Tuesday, August 12, 2014

The One Thing

I grew corn this year.
For the first time in this backyard garden, I grew corn.
As I sat shucking that corn, I thought about my options.
Someone had sent me a link to a video about how I could optimize my time with a microwave oven and careful cob-chopping so that I spent only seconds actually engaged with corn-shucking thereby freeing myself to do multiple other tasks simultaneously.

But something in me languished at the thought of all that. Instead, I took the basket of corn into the back yard, sat in a lawn chair, and started shucking, old-school. With every ear, I considered the scope of this mini-rebellion. For once, I wanted to do just one thing. That's all. One thing.
Shucking corn demands your full physical engagement. Both hands. For the most part, a stationary position helps, too. It also demands light attention--are the silks all cleared off the ear? Are the kernels developed and of good quality?

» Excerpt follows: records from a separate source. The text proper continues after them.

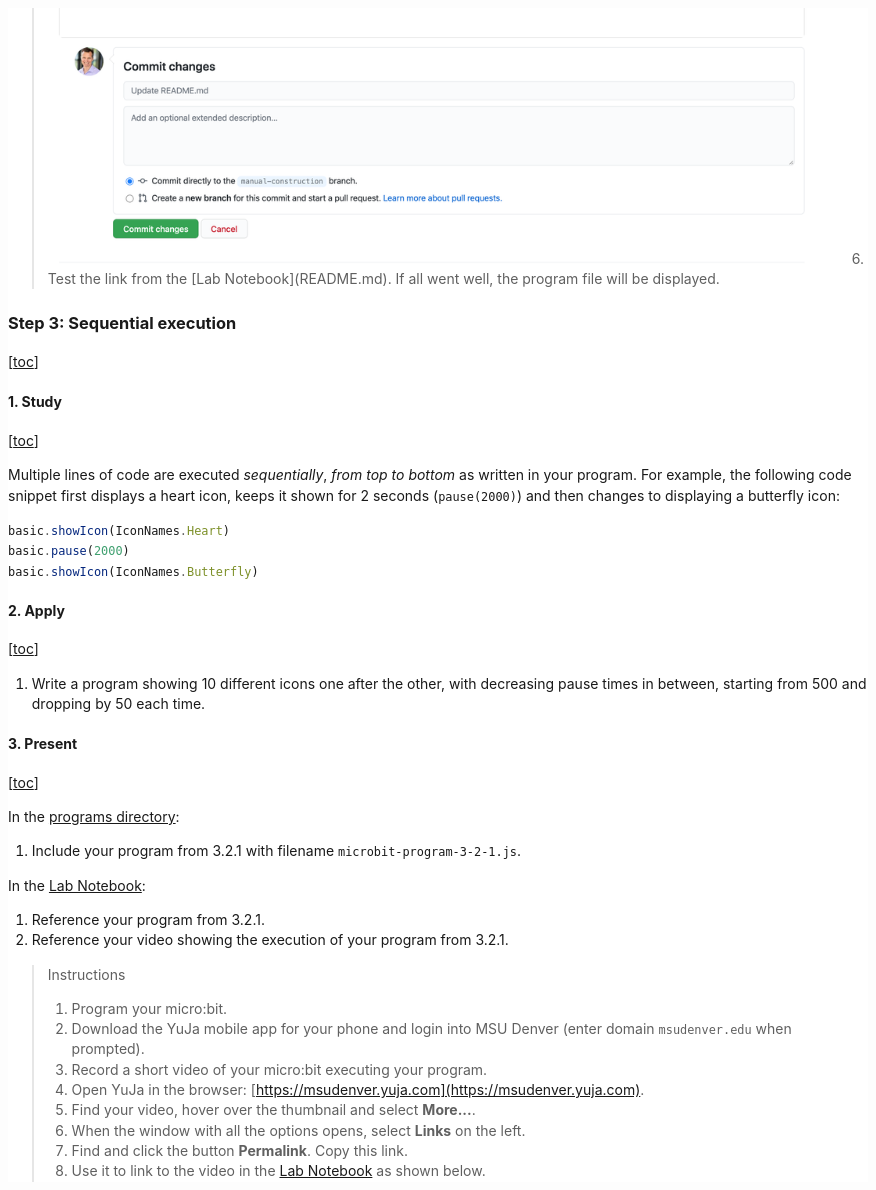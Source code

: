 >    <img src="images/commit-changes-to-lab-notebook.png" alt="Commit the changes" width="800" />  
> 6. Test the link from the [Lab Notebook](README.md). If all went well, the program file will be displayed.  


### Step 3: Sequential execution
[[toc](#table-of-contents)]

#### 1. Study
[[toc](#table-of-contents)]

 Multiple lines of code are executed _sequentially_, _from top to bottom_ as written in your program. For example, the following code snippet first displays a heart icon, keeps it shown for 2 seconds (`pause(2000)`) and then changes to displaying a butterfly icon:
```javascript
basic.showIcon(IconNames.Heart)
basic.pause(2000)
basic.showIcon(IconNames.Butterfly)
```

#### 2. Apply
[[toc](#table-of-contents)]

1. Write a program showing 10 different icons one after the other, with decreasing pause times in between, starting from 500 and dropping by 50 each time.

#### 3. Present
[[toc](#table-of-contents)]

In the [programs directory](programs):

1. Include your program from 3.2.1 with filename `microbit-program-3-2-1.js`.  

In the [Lab Notebook](README.md):

1. Reference your program from 3.2.1.
2. Reference your video showing the execution of your program from 3.2.1.

> Instructions
> 1. Program your micro:bit.  
> 2. Download the YuJa mobile app for your phone and login into MSU Denver (enter domain `msudenver.edu` when prompted). 
> 3. Record a short video of your micro:bit executing your program.  
> 4. Open YuJa in the browser: [https://msudenver.yuja.com](https://msudenver.yuja.com).  
> 5. Find your video, hover over the thumbnail and select **More...**.  
> 6. When the window with all the options opens, select **Links** on the left.  
> 7. Find and click the button **Permalink**. Copy this link.  
> 8. Use it to link to the video in the [Lab Notebook](README.md) as shown below.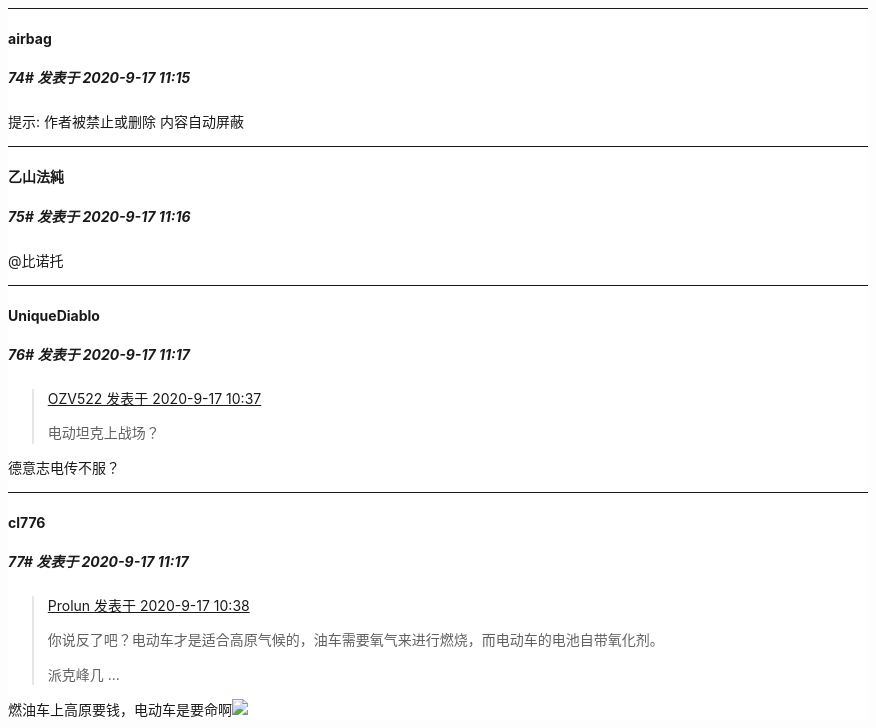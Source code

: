 





-----

####  airbag  
##### 74#       发表于 2020-9-17 11:15

提示: 作者被禁止或删除 内容自动屏蔽



-----

####  乙山法純  
##### 75#       发表于 2020-9-17 11:16




@比诺托







-----

####  UniqueDiablo  
##### 76#       发表于 2020-9-17 11:17



<blockquote><a href="httphttps://bbs.saraba1st.com/2b/forum.php?mod=redirect&amp;goto=findpost&amp;pid=48762463&amp;ptid=1960269" target="_blank">OZV522 发表于 2020-9-17 10:37</a>

电动坦克上战场？</blockquote>
德意志电传不服？







-----

####  cl776  
##### 77#       发表于 2020-9-17 11:17



<blockquote><a href="httphttps://bbs.saraba1st.com/2b/forum.php?mod=redirect&amp;goto=findpost&amp;pid=48762485&amp;ptid=1960269" target="_blank">Prolun 发表于 2020-9-17 10:38</a>

你说反了吧？电动车才是适合高原气候的，油车需要氧气来进行燃烧，而电动车的电池自带氧化剂。

派克峰几 ...</blockquote>
燃油车上高原要钱，电动车是要命啊<img src="https://static.saraba1st.com/image/smiley/face2017/001.png" referrerpolicy="no-referrer">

I thoroughly enjoyed my fifteen minutes of single-purpose work, and that fifteen minutes came back to mind richly as I read the following passage in which Linus Mundy quotes Dee Dee Risher's article in The Other Side:
"One spiritual discipline we must try to recover is to enjoy tasks instead of simply viewing them as things to get done. How many activities are there in our lives in which enjoyment comes from the process of doing them rather than the accomplishment of having them finished? When I pondered this, I discovered that many of the things I enjoyed doing--cooking, gardening, writing letters with a pencil...walking are processes I [now] experience in new ways."

What's one thing you could do today that you can enjoy--not merely for finishing it, but also for simply doing it? What can have your undivided attention in the moment without that ever-present goal of completion intruding?

If you're at all like me, such an approach to the mundane is utterly foreign. It is counter-culture, a deliciously appealing, gleeful rebellion that I can now raise to the status of a spiritual practice.
O happy day!

Linus Mundy, The Complete Guide to Prayer-Walking. (New York: The Crossroad Publishing Co., 1996), 18.